■ **Instructions to follow**: Print every line below. Match each one exactly.

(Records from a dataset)
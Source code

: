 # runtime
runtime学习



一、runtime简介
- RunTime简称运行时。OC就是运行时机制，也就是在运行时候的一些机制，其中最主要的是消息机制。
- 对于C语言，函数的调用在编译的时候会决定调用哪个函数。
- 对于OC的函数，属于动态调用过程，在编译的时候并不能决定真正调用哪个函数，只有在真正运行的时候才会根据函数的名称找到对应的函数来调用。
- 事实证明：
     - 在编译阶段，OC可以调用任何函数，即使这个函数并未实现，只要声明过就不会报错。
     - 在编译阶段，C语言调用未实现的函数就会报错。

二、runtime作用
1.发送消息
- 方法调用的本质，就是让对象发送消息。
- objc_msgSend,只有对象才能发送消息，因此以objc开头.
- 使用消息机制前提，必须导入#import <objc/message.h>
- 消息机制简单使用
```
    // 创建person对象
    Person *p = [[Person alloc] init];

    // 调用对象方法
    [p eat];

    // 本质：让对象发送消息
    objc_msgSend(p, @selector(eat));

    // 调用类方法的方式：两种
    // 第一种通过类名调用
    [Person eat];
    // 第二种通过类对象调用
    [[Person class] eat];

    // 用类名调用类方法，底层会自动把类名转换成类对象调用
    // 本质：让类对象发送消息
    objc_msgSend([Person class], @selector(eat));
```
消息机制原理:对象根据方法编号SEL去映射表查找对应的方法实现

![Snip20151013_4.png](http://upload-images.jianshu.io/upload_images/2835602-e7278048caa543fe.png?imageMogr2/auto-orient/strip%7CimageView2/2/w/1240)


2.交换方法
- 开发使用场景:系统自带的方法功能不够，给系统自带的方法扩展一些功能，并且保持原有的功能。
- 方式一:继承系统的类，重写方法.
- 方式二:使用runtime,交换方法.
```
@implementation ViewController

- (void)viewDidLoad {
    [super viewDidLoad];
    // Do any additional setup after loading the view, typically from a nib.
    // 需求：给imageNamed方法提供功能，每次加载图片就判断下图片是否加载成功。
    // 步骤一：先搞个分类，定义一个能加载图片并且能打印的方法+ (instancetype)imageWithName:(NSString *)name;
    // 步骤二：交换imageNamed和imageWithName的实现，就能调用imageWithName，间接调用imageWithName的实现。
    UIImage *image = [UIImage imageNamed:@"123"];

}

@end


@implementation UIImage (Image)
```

■ **Response below**:
Source code

: # runtime
runtime学习



一、runtime简介
- RunTime简称运行时。OC就是运行时机制，也就是在运行时候的一些机制，其中最主要的是消息机制。
- 对于C语言，函数的调用在编译的时候会决定调用哪个函数。
- 对于OC的函数，属于动态调用过程，在编译的时候并不能决定真正调用哪个函数，只有在真正运行的时候才会根据函数的名称找到对应的函数来调用。
- 事实证明：
     - 在编译阶段，OC可以调用任何函数，即使这个函数并未实现，只要声明过就不会报错。
     - 在编译阶段，C语言调用未实现的函数就会报错。

二、runtime作用
1.发送消息
- 方法调用的本质，就是让对象发送消息。
- objc_msgSend,只有对象才能发送消息，因此以objc开头.
- 使用消息机制前提，必须导入#import <objc/message.h>
- 消息机制简单使用
```
    // 创建person对象
    Person *p = [[Person alloc] init];

    // 调用对象方法
    [p eat];

    // 本质：让对象发送消息
    objc_msgSend(p, @selector(eat));

    // 调用类方法的方式：两种
    // 第一种通过类名调用
    [Person eat];
    // 第二种通过类对象调用
    [[Person class] eat];

    // 用类名调用类方法，底层会自动把类名转换成类对象调用
    // 本质：让类对象发送消息
    objc_msgSend([Person class], @selector(eat));
```
消息机制原理:对象根据方法编号SEL去映射表查找对应的方法实现

![Snip20151013_4.png](http://upload-images.jianshu.io/upload_images/2835602-e7278048caa543fe.png?imageMogr2/auto-orient/strip%7CimageView2/2/w/1240)


2.交换方法
- 开发使用场景:系统自带的方法功能不够，给系统自带的方法扩展一些功能，并且保持原有的功能。
- 方式一:继承系统的类，重写方法.
- 方式二:使用runtime,交换方法.
```
@implementation ViewController

- (void)viewDidLoad {
    [super viewDidLoad];
    // Do any additional setup after loading the view, typically from a nib.
    // 需求：给imageNamed方法提供功能，每次加载图片就判断下图片是否加载成功。
    // 步骤一：先搞个分类，定义一个能加载图片并且能打印的方法+ (instancetype)imageWithName:(NSString *)name;
    // 步骤二：交换imageNamed和imageWithName的实现，就能调用imageWithName，间接调用imageWithName的实现。
    UIImage *image = [UIImage imageNamed:@"123"];

}

@end


@implementation UIImage (Image)
```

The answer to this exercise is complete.